Posted: under Water, Weather.
Tags:  December 8th, 2008

Our area is at least sixteen inches below average annual rainfall this year–that’s means we’ve had less than half the average.    The “at least” is because what rain we’ve had has been spotty–one place might get four inches and another none, from the same weather system.

In addition to the lack of rainfall, aquifers and reservoirs both are sinking.  One of our town’s four wells isn’t producing at all, and the other three are pumping less than normal.  A development-friendly county government has supported rapid growth, both residential and commercial, with the predictable (but not to them) growth in demand for water…hence many new wells, all tapping the same resource…shallow wells tapping the groundwater that used to supply springs and small creeks in dry years, and deep wells (to Trinity Sands, the main deep aquifer) for “permanent” water.   Creeks and springs–even one river–have dried up completely in the past year.

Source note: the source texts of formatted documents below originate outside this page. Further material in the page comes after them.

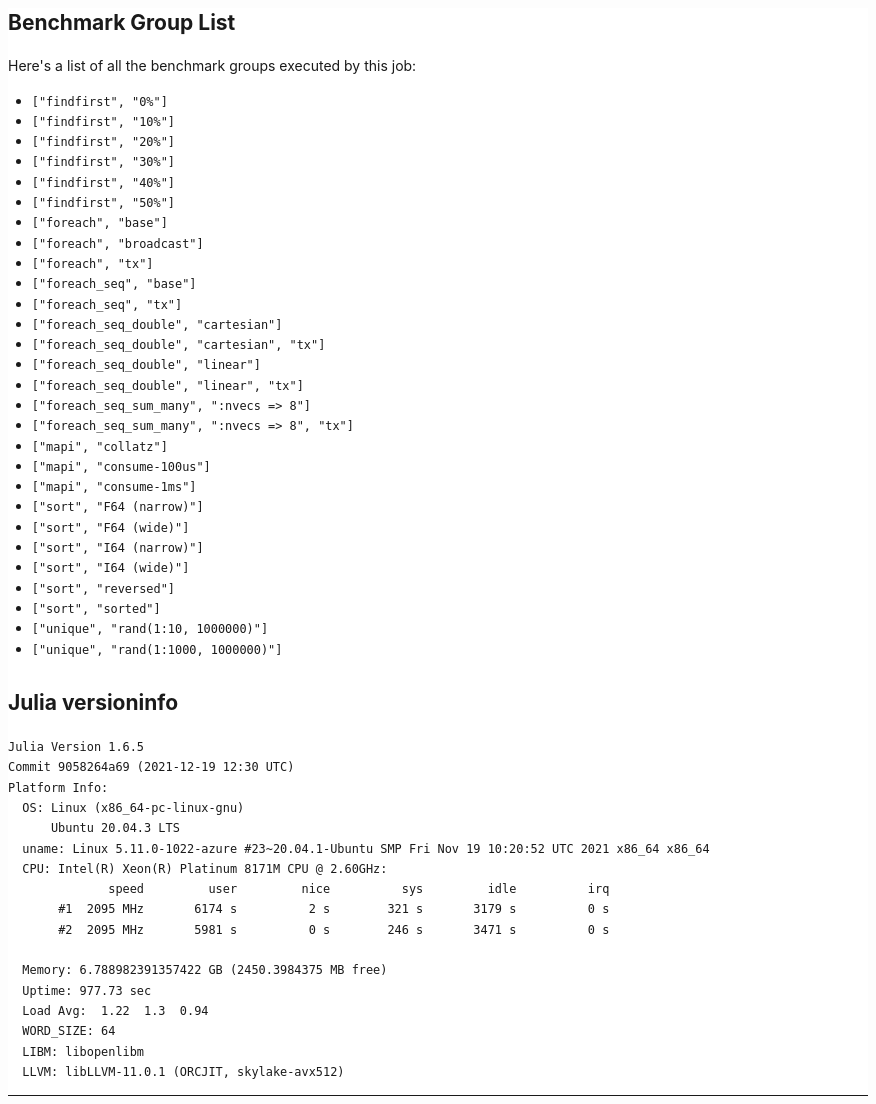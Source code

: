 ## Benchmark Group List
Here's a list of all the benchmark groups executed by this job:

- `["findfirst", "0%"]`
- `["findfirst", "10%"]`
- `["findfirst", "20%"]`
- `["findfirst", "30%"]`
- `["findfirst", "40%"]`
- `["findfirst", "50%"]`
- `["foreach", "base"]`
- `["foreach", "broadcast"]`
- `["foreach", "tx"]`
- `["foreach_seq", "base"]`
- `["foreach_seq", "tx"]`
- `["foreach_seq_double", "cartesian"]`
- `["foreach_seq_double", "cartesian", "tx"]`
- `["foreach_seq_double", "linear"]`
- `["foreach_seq_double", "linear", "tx"]`
- `["foreach_seq_sum_many", ":nvecs => 8"]`
- `["foreach_seq_sum_many", ":nvecs => 8", "tx"]`
- `["mapi", "collatz"]`
- `["mapi", "consume-100us"]`
- `["mapi", "consume-1ms"]`
- `["sort", "F64 (narrow)"]`
- `["sort", "F64 (wide)"]`
- `["sort", "I64 (narrow)"]`
- `["sort", "I64 (wide)"]`
- `["sort", "reversed"]`
- `["sort", "sorted"]`
- `["unique", "rand(1:10, 1000000)"]`
- `["unique", "rand(1:1000, 1000000)"]`

## Julia versioninfo
```
Julia Version 1.6.5
Commit 9058264a69 (2021-12-19 12:30 UTC)
Platform Info:
  OS: Linux (x86_64-pc-linux-gnu)
      Ubuntu 20.04.3 LTS
  uname: Linux 5.11.0-1022-azure #23~20.04.1-Ubuntu SMP Fri Nov 19 10:20:52 UTC 2021 x86_64 x86_64
  CPU: Intel(R) Xeon(R) Platinum 8171M CPU @ 2.60GHz: 
              speed         user         nice          sys         idle          irq
       #1  2095 MHz       6174 s          2 s        321 s       3179 s          0 s
       #2  2095 MHz       5981 s          0 s        246 s       3471 s          0 s
       
  Memory: 6.788982391357422 GB (2450.3984375 MB free)
  Uptime: 977.73 sec
  Load Avg:  1.22  1.3  0.94
  WORD_SIZE: 64
  LIBM: libopenlibm
  LLVM: libLLVM-11.0.1 (ORCJIT, skylake-avx512)
```

---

From the land manager’s perspective, rainfall is THE water resource in this part of the world.   We have two “rain barns” to collect and store rainwater (and are working on another–trusses for its roof are finished and being painted.)   This stored water provides permanent (we hope) water for wildlife at three different sites and each site is optimized for a different use.

Wildlife (and re-introduction of native plants to improve natural food supplies and habitat) must have reliable water.  This year, it was all we could do to keep the wildlife supply going.  We lost approximately 90% (maybe more–we’ll know next spring) of the past two years’ worth of plantings because we could not provide enough water…what we could provide, we allocated to a few of the plantings easiest to reach with a bucket.

But if it doesn’t rain…there’s nothing to collect.   I designed the collection area/storage capacity for a little below the previously recorded worst-case–ten inches a year–but that’s where we are right now.

The bright spot in this is the response of the original (and re-introduced) natives that didn’t croak.   The deep-rooted tallgrass dominants stayed green: big bluestem, switchgrass, Indiangrass, little bluestem, even eastern gama (the water lover of the bunch) are all fine (so far.)   Up on the dryest area (a rocky knoll with very thin soil, if any) some didn’t make it–even agarita, which normally grows out of rock anyway–but some did.  We have more two-leaved senna and partridge pea than before.   We have a new odd milkweed (the experts are still arguing over it.)  The Mirabilis alba and Pitcher Sage have both spread this year, and the Maximilian Sunflower, though less than half the height in an average year, has continued to spread sideways in its clumps.